*** Begin section ***
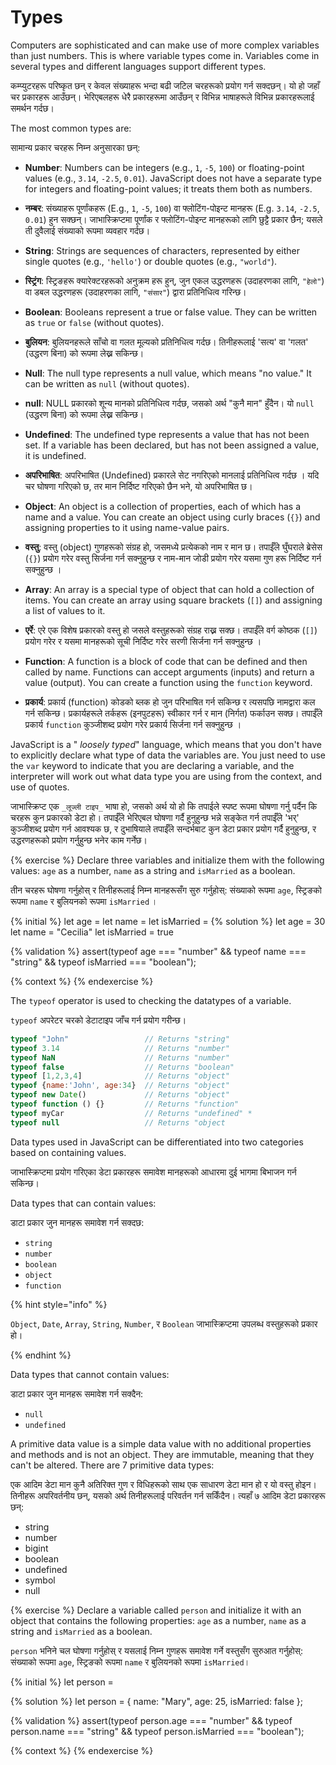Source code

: # Types

Computers are sophisticated and can make use of more complex variables than just numbers. This is where variable types come in. Variables come in several types and different languages support different types.

कम्प्युटरहरू परिष्कृत छन् र केवल संख्याहरू भन्दा बढी जटिल चरहरूको प्रयोग गर्न सक्दछन्। यो हो जहाँ चर प्रकारहरू आउँछन्। भेरिएबलहरू धेरै प्रकारहरूमा आउँछन् र विभिन्न भाषाहरूले विभिन्न प्रकारहरूलाई समर्थन गर्दछ।

The most common types are:

सामान्य प्रकार चरहरू निम्न अनुसारका छन्:

* **Number**: Numbers can be integers (e.g., `1`, `-5`, `100`) or floating-point values (e.g., `3.14`, `-2.5`, `0.01`). JavaScript does not have a separate type for integers and floating-point values; it treats them both as numbers.

* **नम्बर**: संख्याहरू पूर्णांकहरू (E.g., `1`, `-5`, `100`) वा फ्लोटिंग-पोइन्ट मानहरू (E.g. `3.14`, `-2.5`, `0.01`) हुन सक्छन्। जाभास्क्रिप्टमा पूर्णांक र फ्लोटिंग-पोइन्ट मानहरूको लागि छुट्टै प्रकार छैन; यसले ती दुवैलाई संख्याको रूपमा व्यवहार गर्दछ।
* **String**: Strings are sequences of characters, represented by either single quotes (e.g., `'hello'`) or double quotes (e.g., `"world"`).

* **स्ट्रिंग**: स्ट्रिङहरू क्यारेक्टरहरूको अनुक्रम हरू हुन्, जुन एकल उद्धरणहरू (उदाहरणका लागि, `"हेलो"`) वा डबल उद्धरणहरू (उदाहरणका लागि, `"संसार"`) द्वारा प्रतिनिधित्व गरिन्छ।
* **Boolean**: Booleans represent a true or false value. They can be written as `true` or `false` (without quotes).

* **बुलियन**: बुलियनहरूले साँचो वा गलत मूल्यको प्रतिनिधित्व गर्दछ। तिनीहरूलाई 'सत्य' वा 'गलत' (उद्धरण बिना) को रूपमा लेख्न सकिन्छ।
* **Null**: The null type represents a null value, which means "no value." It can be written as `null` (without quotes).

* **null**: NULL प्रकारको शून्य मानको प्रतिनिधित्व गर्दछ, जसको अर्थ "कुनै मान" हुँदैन। यो `null` (उद्धरण बिना) को रूपमा लेख्न सकिन्छ।
* **Undefined**: The undefined type represents a value that has not been set. If a variable has been declared, but has not been assigned a value, it is undefined.

* **अपरिभाषित**: अपरिभाषित (Undefined) प्रकारले सेट नगरिएको मानलाई प्रतिनिधित्व गर्दछ । यदि चर घोषणा गरिएको छ, तर मान निर्दिष्ट गरिएको छैन भने, यो अपरिभाषित छ।
 
* **Object**: An object is a collection of properties, each of which has a name and a value. You can create an object using curly braces (`{}`) and assigning properties to it using name-value pairs.

* **वस्तु**: वस्तु (object) गुणहरूको संग्रह हो, जसमध्ये प्रत्येकको नाम र मान छ। तपाईँले घुँघराले ब्रेसेस (`{}`) प्रयोग गरेर वस्तु सिर्जना गर्न सक्नुहुन्छ र नाम-मान जोडी प्रयोग गरेर यसमा गुण हरू निर्दिष्ट गर्न सक्नुहुन्छ ।
* **Array**: An array is a special type of object that can hold a collection of items. You can create an array using square brackets (`[]`) and assigning a list of values to it.

* **एर्रे**: एरे एक विशेष प्रकारको वस्तु हो जसले वस्तुहरूको संग्रह राख्न सक्छ। तपाईँले वर्ग कोष्ठक (`[]`) प्रयोग गरेर र यसमा मानहरूको सूची निर्दिष्ट गरेर सरणी सिर्जना गर्न सक्नुहुन्छ ।
* **Function**: A function is a block of code that can be defined and then called by name. Functions can accept arguments (inputs) and return a value (output). You can create a function using the `function` keyword.

* **प्रकार्य**: प्रकार्य (function) कोडको ब्लक हो जुन परिभाषित गर्न सकिन्छ र त्यसपछि नामद्वारा कल गर्न सकिन्छ। प्रकार्यहरूले तर्कहरू (इनपुटहरू) स्वीकार गर्न र मान (निर्गत) फर्काउन सक्छ। तपाईँले प्रकार्य `function` कुञ्जीशब्द प्रयोग गरेर प्रकार्य सिर्जना गर्न सक्नुहुन्छ ।

JavaScript is a " _loosely typed_"  language, which means that you don't have to explicitly declare what type of data the variables are. You just need to use the `var` keyword to indicate that you are declaring a variable, and the interpreter will work out what data type you are using from the context, and use of quotes.


जाभास्क्रिप्ट एक `_लूज्ली टाइप_` भाषा हो, जसको अर्थ यो हो कि तपाईले स्पष्ट रूपमा घोषणा गर्नु पर्दैन कि चरहरू कुन प्रकारको डेटा हो। तपाईँले भेरिएबल घोषणा गर्दै हुनुहुन्छ भन्ने सङ्केत गर्न तपाईँले 'भर्' कुञ्जीशब्द प्रयोग गर्न आवश्यक छ, र दुभाषियाले तपाईँले सन्दर्भबाट कुन डेटा प्रकार प्रयोग गर्दै हुनुहुन्छ, र उद्धरणहरूको प्रयोग गर्नुहुन्छ भनेर काम गर्नेछ।

{% exercise %}
Declare three variables and initialize them with the following values: `age` as a number, `name` as a string and `isMarried` as a boolean.

तीन चरहरू घोषणा गर्नुहोस् र तिनीहरूलाई निम्न मानहरूसँग सुरु गर्नुहोस्: संख्याको रूपमा `age`, स्ट्रिङको रूपमा `name` र बुलियनको रूपमा `isMarried` ।

{% initial %}
let age =
let name = 
let isMarried =
{% solution %}
let age = 30
let name = "Cecilia"
let isMarried = true


{% validation %}
assert(typeof age === "number" && typeof name === "string" && typeof isMarried === "boolean");

{% context %}
{% endexercise %}

The `typeof` operator is used to checking the datatypes of a variable.

`typeof` अपरेटर चरको डेटाटाइप जाँच गर्न प्रयोग गरीन्छ।

```javascript
typeof "John"                 // Returns "string"
typeof 3.14                   // Returns "number"
typeof NaN                    // Returns "number"
typeof false                  // Returns "boolean"
typeof [1,2,3,4]              // Returns "object"
typeof {name:'John', age:34}  // Returns "object"
typeof new Date()             // Returns "object"
typeof function () {}         // Returns "function"
typeof myCar                  // Returns "undefined" *
typeof null                   // Returns "object
```

Data types used in JavaScript can be differentiated into two categories based on containing values.

जाभास्क्रिप्टमा प्रयोग गरिएका डेटा प्रकारहरू समावेश मानहरूको आधारमा दुई भागमा बिभाजन गर्न सकिन्छ।


Data types that can contain values:

डाटा प्रकार जुन मानहरू समावेश गर्न सक्दछ:

* `string`
* `number`
* `boolean`
* `object`
* `function`



{% hint style="info" %}

`Object`, `Date`, `Array`, `String`, `Number`, र `Boolean`  जाभास्क्रिप्टमा उपलब्ध वस्तुहरूको प्रकार हो।

{% endhint %}

Data types that cannot contain values:

डाटा प्रकार जुन मानहरू समावेश गर्न सक्दैन:

* `null`
* `undefined`

A primitive data value is a simple data value with no additional properties and methods and is not an object. They are immutable, meaning that they can't be altered. There are 7 primitive data types:

एक आदिम डेटा मान कुनै अतिरिक्त गुण र विधिहरूको साथ एक साधारण डेटा मान हो र यो वस्तु होइन। तिनीहरू अपरिवर्तनीय छन्, यसको अर्थ तिनीहरूलाई परिवर्तन गर्न सकिँदैन। त्यहाँ ७ आदिम डेटा प्रकारहरू छन्:

* string
* number
* bigint
* boolean
* undefined
* symbol
* null

{% exercise %}
Declare a variable called `person` and initialize it with an object that contains the following properties: `age` as a number, `name` as a string and `isMarried` as a boolean.

`person` भनिने चल घोषणा गर्नुहोस् र यसलाई निम्न गुणहरू समावेश गर्ने वस्तुसँग सुरुआत गर्नुहोस्: संख्याको रूपमा `age`, स्ट्रिङको रूपमा `name` र बुलियनको रूपमा `isMarried`।


{% initial %}
let person =

{% solution %}
let person = {
  name: "Mary",
  age: 25,
  isMarried: false
};

{% validation %}
assert(typeof person.age === "number" && typeof person.name === "string" && typeof person.isMarried === "boolean");

{% context %}
{% endexercise %}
*** End section ***
Word for word, write out the lines from the top of the records above down to the line holding "Computers are sophisticated", inclusive, but not the pictures.

_The answer_
Source code

: # Types

Computers are sophisticated and can make use of more complex variables than just numbers. This is where variable types come in. Variables come in several types and different languages support different types.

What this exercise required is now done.